The club’s president, Kyoko Todayama, is definitely a more exaggerated version of Haruhi Suzumiya when it comes to her personality. Her character design also kind of evokes Haruhi as well. Hakata Kanamori is supposed to evoke Mikuru Asahina from The Melancholy of Haruhi Suzumiya, but is also a much more exaggerated version of that character. The interactions between Kyoko and Hakata are very similar to how Haruhi interacts with Mikuru.

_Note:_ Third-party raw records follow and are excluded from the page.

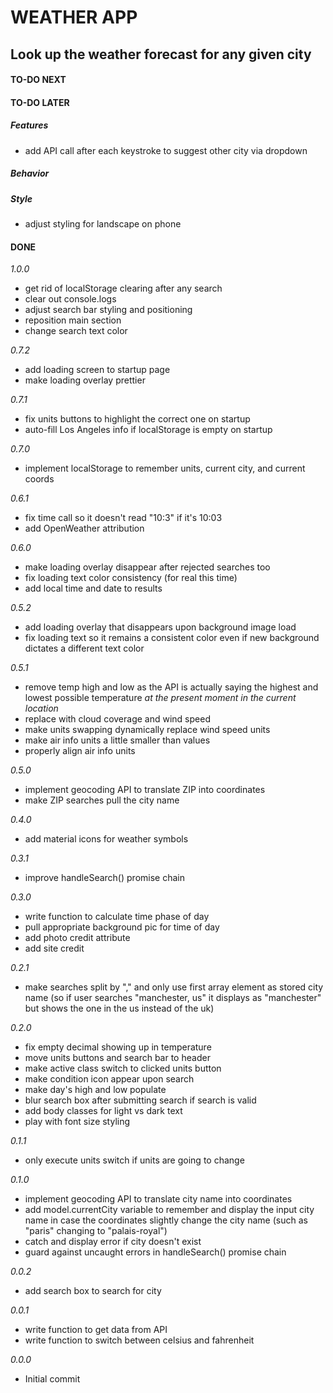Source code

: # WEATHER APP

## Look up the weather forecast for any given city

#### TO-DO NEXT

#### TO-DO LATER

##### Features

-   add API call after each keystroke to suggest other city via dropdown

##### Behavior

##### Style

-   adjust styling for landscape on phone

#### DONE

_1.0.0_

-   get rid of localStorage clearing after any search
-   clear out console.logs
-   adjust search bar styling and positioning
-   reposition main section
-   change search text color

_0.7.2_

-   add loading screen to startup page
-   make loading overlay prettier

_0.7.1_

-   fix units buttons to highlight the correct one on startup
-   auto-fill Los Angeles info if localStorage is empty on startup

_0.7.0_

-   implement localStorage to remember units, current city, and current coords

_0.6.1_

-   fix time call so it doesn't read "10:3" if it's 10:03
-   add OpenWeather attribution

_0.6.0_

-   make loading overlay disappear after rejected searches too
-   fix loading text color consistency (for real this time)
-   add local time and date to results

_0.5.2_

-   add loading overlay that disappears upon background image load
-   fix loading text so it remains a consistent color even if new background dictates a different text color

_0.5.1_

-   remove temp high and low as the API is actually saying the highest and lowest possible temperature _at the present moment in the current location_
-   replace with cloud coverage and wind speed
-   make units swapping dynamically replace wind speed units
-   make air info units a little smaller than values
-   properly align air info units

_0.5.0_

-   implement geocoding API to translate ZIP into coordinates
-   make ZIP searches pull the city name

_0.4.0_

-   add material icons for weather symbols

_0.3.1_

-   improve handleSearch() promise chain

_0.3.0_

-   write function to calculate time phase of day
-   pull appropriate background pic for time of day
-   add photo credit attribute
-   add site credit

_0.2.1_

-   make searches split by "," and only use first array element as stored city name (so if user searches "manchester, us" it displays as "manchester" but shows the one in the us instead of the uk)

_0.2.0_

-   fix empty decimal showing up in temperature
-   move units buttons and search bar to header
-   make active class switch to clicked units button
-   make condition icon appear upon search
-   make day's high and low populate
-   blur search box after submitting search if search is valid
-   add body classes for light vs dark text
-   play with font size styling

_0.1.1_

-   only execute units switch if units are going to change

_0.1.0_

-   implement geocoding API to translate city name into coordinates
-   add model.currentCity variable to remember and display the input city name in case the coordinates slightly change the city name (such as "paris" changing to "palais-royal")
-   catch and display error if city doesn't exist
-   guard against uncaught errors in handleSearch() promise chain

_0.0.2_

-   add search box to search for city

_0.0.1_

-   write function to get data from API
-   write function to switch between celsius and fahrenheit

_0.0.0_

-   Initial commit
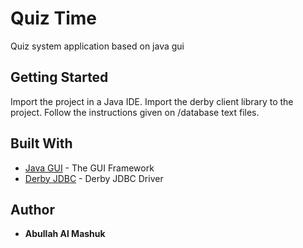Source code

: # Quiz Time
Quiz system application based on java gui

## Getting Started

Import the project in a Java IDE. Import the derby client library to the project. Follow the instructions given on /database text files.

## Built With

* [Java GUI](https://netbeans.org/kb/docs/java/gui-functionality.html) - The GUI Framework
* [Derby JDBC](https://db.apache.org/derby/derby_downloads.html) - Derby JDBC Driver

## Author

* **Abullah Al Mashuk**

Overall, Ebiten is a very quirky series that focuses on comedy. Of course, a series that relies on parodies would be like this. At first, it seemed like various plot elements were being thrown out there that didn’t really relate to each other, so it was a nice surprise when revelations near the end of the series proved that the earlier episodes were actually building up to something. The 10th episode is kind of interesting, though, because it doesn’t obviously rely on parody and humor. It’s actually a rather serious episode, which was quite the jarring shift from the previous nine episodes. Don’t get me wrong, I liked the final episode, but it felt so drastically different from everything else.
My one real complaint about Ebiten would be on its reliance on fanservice. Obviously, I’m not part of the audience that the fanservice was aimed at, so I don’t want to harp too much on it. It’s just that personally, the fanservice didn’t do anything for me. But I’m not going to let the inclusion of the fanservice make me think any less of the series.
Overall, Ebiten was amusing to watch, I’m just not sure I’d go out of my watch to watch it again. I’m glad I finally saw the series, and it was enjoyable for what it was, but it’s not a title I’d be in a hurry to re-watch again.